5. Positive Space

the Rubin's Vase illusion, in which either two faces or a vase can be seen
"Rubin's Vase" by Anonymousracoon123 is licensed under CC BY-SA 4.0.

Neighboring centers help each other come to life when they are shaped so each one is positive—relatively simple, convex, and locally symmetrical. Positive centers are easy to perceive as foreground figures. They aren’t mere leftover scraps. They have presence; they feel coherent and purposeful. In order for positive space to be present, even the “background” of a design must be positive.

Positive shape (highlighted in yellow) in the ground of a Turkish carpet. The “foreground” and “background” shapes are unified: they are one single design.
The original carpet image, with no highlighting. Can you see the positive space in every part?

What does it mean for code to evince this property? Recall that the major centers in code are tokens, statements, blocks, functions, objects, and modules. A center in code is positive when it is coherent within itself, uncomplicated by outside concerns nosing in. Functions, methods, classes are inward-looking. Parameter names, function names, and comments don't refer to the functions' callers. It becomes easier to understand each center when it is coherent, centered in itself, even though it is related to and supported by many other centers.

Positively shaped code is neighborly. It takes its shape while allowing its neighbors to take theirs.

Here’s a simple example: a removePrefix function, from my book-compiler mdsite. You can probably understand what this code does, and perhaps imagine using it in your own software, without knowing anything about the program it’s from.

export function removePrefix(s: string, prefix: string): string {
  if (s.startsWith(prefix)) {
    return s.slice(prefix.length);
  } else {
    return s;
  }
}

In all these cases, the positiveness of the space — what we might also call the convexity and compactness of the centers which form — is the outward manifestation of internal coherence in the physical system.

—Christopher Alexander, The Phenomenon of Life, p. 262

Positive shape is related to the balanced abstraction principle, which says that each center in code should be written at a consistent level of abstraction. For example, code that reads and writes files should just know about files; it shouldn’t also know about application-specific details like what data is in those files. Conversely, code that deals with concepts in the application domain shouldn’t know about details of infrastructure like files, HTTP requests, or databases. Mixing levels of abstraction compromises positive shape, making code harder to understand and modify. You have to read more and can reuse less.

Positive shape has a pleasant symbiosis with unit testing. Because positively-shaped centers are easy to conceptualize and reason about in isolation, they are easy to test, and it is easy to see that the tests specify the right behavior. You can compose positively-shaped centers and have confidence that the whole will do what you expect, even without comprehensive integration tests.

Positively-shaped code often feels like it could be part of the language or the standard library. It “brings the language up to meet the problem,” abstracting away the nitty-gritty details and distilling the code to its essence. Positive shapes intensify precision and clarity.

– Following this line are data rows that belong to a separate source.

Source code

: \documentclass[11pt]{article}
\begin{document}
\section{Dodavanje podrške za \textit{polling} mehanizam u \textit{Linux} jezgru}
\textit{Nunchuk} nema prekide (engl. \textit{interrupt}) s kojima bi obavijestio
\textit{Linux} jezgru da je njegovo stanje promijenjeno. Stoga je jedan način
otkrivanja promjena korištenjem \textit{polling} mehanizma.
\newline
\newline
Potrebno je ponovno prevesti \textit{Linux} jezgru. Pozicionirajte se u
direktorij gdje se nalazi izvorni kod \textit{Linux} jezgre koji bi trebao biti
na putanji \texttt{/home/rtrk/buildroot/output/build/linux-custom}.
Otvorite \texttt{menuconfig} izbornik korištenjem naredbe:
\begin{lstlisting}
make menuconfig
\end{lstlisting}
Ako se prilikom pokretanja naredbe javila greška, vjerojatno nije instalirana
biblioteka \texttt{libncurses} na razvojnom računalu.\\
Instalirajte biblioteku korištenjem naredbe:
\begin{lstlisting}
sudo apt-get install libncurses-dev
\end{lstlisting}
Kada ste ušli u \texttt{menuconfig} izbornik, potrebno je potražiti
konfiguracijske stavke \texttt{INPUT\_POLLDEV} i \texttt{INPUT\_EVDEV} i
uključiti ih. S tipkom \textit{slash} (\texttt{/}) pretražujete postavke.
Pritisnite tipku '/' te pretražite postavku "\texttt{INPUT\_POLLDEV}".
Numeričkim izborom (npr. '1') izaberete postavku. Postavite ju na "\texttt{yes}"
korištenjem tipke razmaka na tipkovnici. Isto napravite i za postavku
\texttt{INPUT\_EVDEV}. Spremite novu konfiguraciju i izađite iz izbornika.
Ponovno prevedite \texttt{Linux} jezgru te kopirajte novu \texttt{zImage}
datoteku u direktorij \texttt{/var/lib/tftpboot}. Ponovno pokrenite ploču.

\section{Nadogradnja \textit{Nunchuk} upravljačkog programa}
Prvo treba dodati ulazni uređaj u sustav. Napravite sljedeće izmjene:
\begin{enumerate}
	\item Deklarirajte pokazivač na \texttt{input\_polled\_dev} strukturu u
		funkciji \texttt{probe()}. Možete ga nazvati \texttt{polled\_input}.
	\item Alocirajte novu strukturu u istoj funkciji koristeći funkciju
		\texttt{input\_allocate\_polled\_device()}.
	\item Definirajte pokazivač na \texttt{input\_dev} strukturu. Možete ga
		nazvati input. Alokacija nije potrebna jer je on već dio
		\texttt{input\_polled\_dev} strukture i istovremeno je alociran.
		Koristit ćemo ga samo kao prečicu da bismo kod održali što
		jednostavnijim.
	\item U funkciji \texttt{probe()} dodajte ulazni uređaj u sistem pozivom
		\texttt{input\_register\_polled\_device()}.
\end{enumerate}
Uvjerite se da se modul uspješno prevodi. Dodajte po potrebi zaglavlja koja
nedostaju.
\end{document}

Good abstractions are positive in this way. As Dijkstra put it:

The purpose of abstraction is not to be vague, but to create a new semantic level in which one can be absolutely precise.

—Edsger Dijkstra

Katrina Owen gives a good example of what code looks like when it is not positively shaped, in “What’s in a Name: Anti-patterns to a Hard Problem.” She calls this specific antipattern an idea fragment.

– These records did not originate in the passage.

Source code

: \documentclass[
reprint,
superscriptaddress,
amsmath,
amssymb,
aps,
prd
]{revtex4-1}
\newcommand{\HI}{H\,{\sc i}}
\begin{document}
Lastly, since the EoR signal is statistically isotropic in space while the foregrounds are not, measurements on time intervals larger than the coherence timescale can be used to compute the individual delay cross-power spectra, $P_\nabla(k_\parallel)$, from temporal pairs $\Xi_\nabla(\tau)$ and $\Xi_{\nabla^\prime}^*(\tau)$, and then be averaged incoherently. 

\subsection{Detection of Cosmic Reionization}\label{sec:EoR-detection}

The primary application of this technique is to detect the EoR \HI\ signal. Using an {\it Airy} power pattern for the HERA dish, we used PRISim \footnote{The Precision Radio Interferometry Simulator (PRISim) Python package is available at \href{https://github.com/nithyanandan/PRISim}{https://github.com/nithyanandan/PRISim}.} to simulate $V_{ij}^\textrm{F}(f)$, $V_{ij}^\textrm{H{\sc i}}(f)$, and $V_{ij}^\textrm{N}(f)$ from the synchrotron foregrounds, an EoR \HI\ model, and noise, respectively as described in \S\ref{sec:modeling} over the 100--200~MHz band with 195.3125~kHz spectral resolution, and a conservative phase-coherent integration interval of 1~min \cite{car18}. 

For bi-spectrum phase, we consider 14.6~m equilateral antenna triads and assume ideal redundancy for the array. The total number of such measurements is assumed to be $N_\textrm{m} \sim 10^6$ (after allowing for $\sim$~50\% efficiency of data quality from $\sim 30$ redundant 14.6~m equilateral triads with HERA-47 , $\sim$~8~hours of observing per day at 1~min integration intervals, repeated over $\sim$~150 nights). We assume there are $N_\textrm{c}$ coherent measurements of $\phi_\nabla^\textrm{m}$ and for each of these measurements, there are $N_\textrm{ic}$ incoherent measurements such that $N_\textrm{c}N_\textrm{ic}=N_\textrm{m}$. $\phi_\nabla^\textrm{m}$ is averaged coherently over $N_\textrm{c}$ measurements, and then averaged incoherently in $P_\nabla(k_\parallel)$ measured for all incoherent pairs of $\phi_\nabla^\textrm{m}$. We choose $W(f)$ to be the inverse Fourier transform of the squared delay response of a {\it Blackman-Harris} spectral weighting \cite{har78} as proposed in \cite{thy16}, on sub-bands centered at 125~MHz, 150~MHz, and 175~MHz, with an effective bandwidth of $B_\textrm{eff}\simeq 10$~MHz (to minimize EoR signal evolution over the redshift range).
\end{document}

# Bad code; negative shape
def prev_or_next_day(date, date_type)
  date_type == :last ? date.prev_day : date.next_day
end

This Ruby method comes from a meetup-scheduling app. Dissociated from its context, it makes little sense. It’s unlikely to help you chunk the larger program into brain-sized pieces. You basically have to memorize its implementation and recall it whenever you see the name prev_or_next_day.

Most negatively-shaped code is like this. It seems to have tendrils of other ideas creeping into it. There’s no way to remove it from its context, either mentally or actually, because it’s too tightly bound to the idiosyncratic needs of its callers. And the code that calls negatively-shaped code is damaged as well: because the negatively-shaped dependencies aren’t coherent abstractions, you have to understand their internals before you can make sense of the calling code.

Positive space, then, is the property that appears in code when we can reason about each part in isolation.